On the way to pick her up, a familiar nauseous feeling built up in my gut. Another trait I gained from my father’s side, deep, dark, heavy, burdening, violent, vicious, anger. 

(Although, anyone and everyone who’s ever met my dad would know he is the kindest, most loving and gentle man alive, he just blows steam through his ear every once in a while, just like me)

Fun fact: I’ve got a really bad temper. 

As I cursed the world and all its inhabitants, my mom worried if the depth of my anger and detail of my curses would end in a violent and rash act of rebellion. Good thing my bark is worse then my bite. 

She reminded me of my grounds I needed to stick to. Dealing with this blood raging, red facing anger is something I will always have to live with.

“Anger is a secondary emotion. It comes from sadness. You are extremely upset, so you become extremely angry. It’s ok to feel anger, you should feel anger, however with your unique anger, like your aunt, uncle, dad, and grandpa, you have to learn to control it and release it in a healthy way.” 

This is very true for me.
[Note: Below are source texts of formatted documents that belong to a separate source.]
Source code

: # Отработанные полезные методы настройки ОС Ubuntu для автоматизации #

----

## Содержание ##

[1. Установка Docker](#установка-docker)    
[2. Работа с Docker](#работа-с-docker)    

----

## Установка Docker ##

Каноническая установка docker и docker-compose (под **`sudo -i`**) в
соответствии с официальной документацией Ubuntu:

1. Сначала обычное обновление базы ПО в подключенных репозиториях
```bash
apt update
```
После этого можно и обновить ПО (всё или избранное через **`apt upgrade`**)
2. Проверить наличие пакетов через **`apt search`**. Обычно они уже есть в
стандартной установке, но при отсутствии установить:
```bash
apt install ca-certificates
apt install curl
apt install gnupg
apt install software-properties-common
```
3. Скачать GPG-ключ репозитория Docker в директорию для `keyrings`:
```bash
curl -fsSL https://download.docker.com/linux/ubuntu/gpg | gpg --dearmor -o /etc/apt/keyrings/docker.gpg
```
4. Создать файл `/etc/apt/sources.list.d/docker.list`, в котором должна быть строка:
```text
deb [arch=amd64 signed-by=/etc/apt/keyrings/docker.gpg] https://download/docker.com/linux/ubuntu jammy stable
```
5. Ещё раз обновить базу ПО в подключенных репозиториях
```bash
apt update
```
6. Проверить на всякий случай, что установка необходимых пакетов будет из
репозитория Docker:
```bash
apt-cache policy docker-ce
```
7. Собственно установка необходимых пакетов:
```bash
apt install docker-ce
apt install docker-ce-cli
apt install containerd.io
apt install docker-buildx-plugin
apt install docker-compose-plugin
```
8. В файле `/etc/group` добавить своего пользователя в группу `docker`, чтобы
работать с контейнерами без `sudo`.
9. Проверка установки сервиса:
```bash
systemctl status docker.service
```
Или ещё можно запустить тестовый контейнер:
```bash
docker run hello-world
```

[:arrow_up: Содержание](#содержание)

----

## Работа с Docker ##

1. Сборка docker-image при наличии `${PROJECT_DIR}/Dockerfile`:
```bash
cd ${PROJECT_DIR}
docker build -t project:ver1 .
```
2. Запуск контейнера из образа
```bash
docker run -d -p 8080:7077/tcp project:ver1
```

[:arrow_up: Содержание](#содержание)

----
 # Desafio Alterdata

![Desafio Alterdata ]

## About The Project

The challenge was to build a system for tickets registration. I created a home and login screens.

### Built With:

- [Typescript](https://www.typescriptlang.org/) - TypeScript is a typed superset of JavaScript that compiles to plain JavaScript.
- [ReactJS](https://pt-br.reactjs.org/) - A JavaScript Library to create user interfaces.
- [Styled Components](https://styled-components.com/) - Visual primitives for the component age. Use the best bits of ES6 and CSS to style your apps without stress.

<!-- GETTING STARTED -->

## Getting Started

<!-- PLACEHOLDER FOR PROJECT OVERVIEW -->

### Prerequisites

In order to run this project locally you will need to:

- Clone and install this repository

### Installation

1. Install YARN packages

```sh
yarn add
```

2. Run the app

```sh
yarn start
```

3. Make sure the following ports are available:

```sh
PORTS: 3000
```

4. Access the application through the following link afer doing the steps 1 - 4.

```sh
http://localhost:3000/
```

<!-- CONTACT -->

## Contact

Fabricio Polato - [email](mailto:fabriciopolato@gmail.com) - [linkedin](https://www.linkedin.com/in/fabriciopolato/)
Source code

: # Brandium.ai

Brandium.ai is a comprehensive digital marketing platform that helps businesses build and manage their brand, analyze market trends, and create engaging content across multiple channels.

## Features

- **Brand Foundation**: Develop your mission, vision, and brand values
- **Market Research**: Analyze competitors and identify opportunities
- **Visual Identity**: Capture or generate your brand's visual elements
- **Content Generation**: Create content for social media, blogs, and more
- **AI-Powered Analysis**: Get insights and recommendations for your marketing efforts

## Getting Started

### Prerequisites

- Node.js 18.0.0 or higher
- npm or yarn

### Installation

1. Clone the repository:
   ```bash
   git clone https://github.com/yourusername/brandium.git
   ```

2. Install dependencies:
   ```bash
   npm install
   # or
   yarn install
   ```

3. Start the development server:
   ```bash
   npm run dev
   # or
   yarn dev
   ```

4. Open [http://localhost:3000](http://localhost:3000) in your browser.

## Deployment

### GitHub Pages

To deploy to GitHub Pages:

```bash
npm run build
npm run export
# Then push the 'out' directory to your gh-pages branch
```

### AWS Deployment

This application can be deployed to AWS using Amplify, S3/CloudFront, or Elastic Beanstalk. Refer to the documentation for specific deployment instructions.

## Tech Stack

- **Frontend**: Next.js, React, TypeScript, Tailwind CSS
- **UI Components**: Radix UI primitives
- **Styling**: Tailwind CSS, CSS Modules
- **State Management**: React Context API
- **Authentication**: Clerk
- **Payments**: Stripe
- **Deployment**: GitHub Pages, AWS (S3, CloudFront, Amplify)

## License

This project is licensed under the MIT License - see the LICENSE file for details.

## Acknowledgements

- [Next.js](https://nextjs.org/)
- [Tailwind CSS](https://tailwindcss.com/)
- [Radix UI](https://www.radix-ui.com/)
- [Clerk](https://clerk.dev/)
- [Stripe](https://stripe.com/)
Another fun fact: I hate feeling my emotions. So much so that I will suppress them until I explode over something like a broken pencil, after not getting angry over bigger more reasonable things. I’m working on it. 

As she questioned my anger’s intensity, I thought of the most radical, vicious, tremendous, adventurous, act of rebellion I could muster up. Calmness. 

All the devil wants is for me to lose my temper, it is his greatest goal in life because he knows how it hurts me. Yet, the most rebellious act against mankind, against the world, against everything and anything, against me and my anger, is to be even closer to God. 

BOOM, take THAT Lucifer! 

As the story goes, I had nits, the little bastards. Nits are lice eggs. They are obnoxiously   tiny and take two weeks to hatch into lice. Thank the Lord we caught them when we did. 

Even though it is a prodigiously difficult thing to have to deal with, I enjoyed sitting in the sun as my mom dug through each and every hair follicle; combing and snipping every few difficult strands, while reading my new book. We did get to spend time with each other, between the loads of laundry and the poison shampoo showers, we still got to sit in the sunshine chatting up a storm. 

Mom: “Oh, I think I cut that one in half, ha, take that you little bastard...Die all you little shits,” she said through a light hearted smile. 
Me: “I believe these are demonic creatures on my head, spiritually attacking us because we have been so deliberate about God lately. We are in the full cross-hairs of the devil, so he sent his little bastards into MY cross-hairs as revenge.”
Mom: “Touché, Devil. Too bad we’re stronger.”